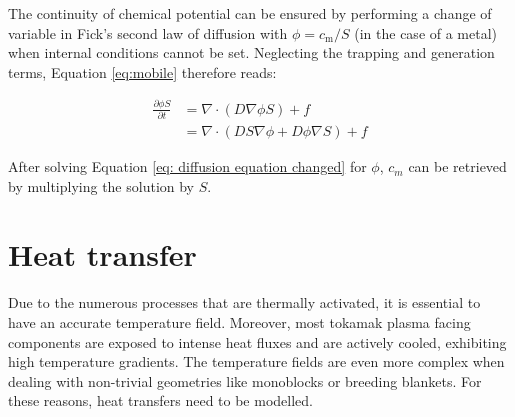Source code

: 



The continuity of chemical potential can be ensured by performing a change of variable in Fick's second law of diffusion with $\phi = c_\mathrm{m}/S$ (in the case of a metal)  when internal conditions cannot be set.
Neglecting the trapping and generation terms, Equation \ref{eq:mobile} therefore reads:

\begin{align}
    \frac{\partial \phi S}{\partial t} &= \nabla \cdot\left(D \nabla \phi S\right) + f \nonumber \\
    &=\nabla \cdot\left( D S \nabla \phi + D \phi \nabla S\right) + f \label{eq: diffusion equation changed}
\end{align}



After solving Equation \ref{eq: diffusion equation changed} for $\phi$, $c_m$ can be retrieved by multiplying the solution by $S$.

\section{Heat transfer}
Due to the numerous processes that are thermally activated, it is essential to have an accurate temperature field.
Moreover, most tokamak plasma facing components are exposed to intense heat fluxes and are actively cooled, exhibiting high temperature gradients.
The temperature fields are even more complex when dealing with non-trivial geometries like monoblocks or breeding blankets.
For these reasons, heat transfers need to be modelled.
***
Problem to work on:
Going through the material above, work out how many lines contain the string "with" and give only that figure.

Answer area:
2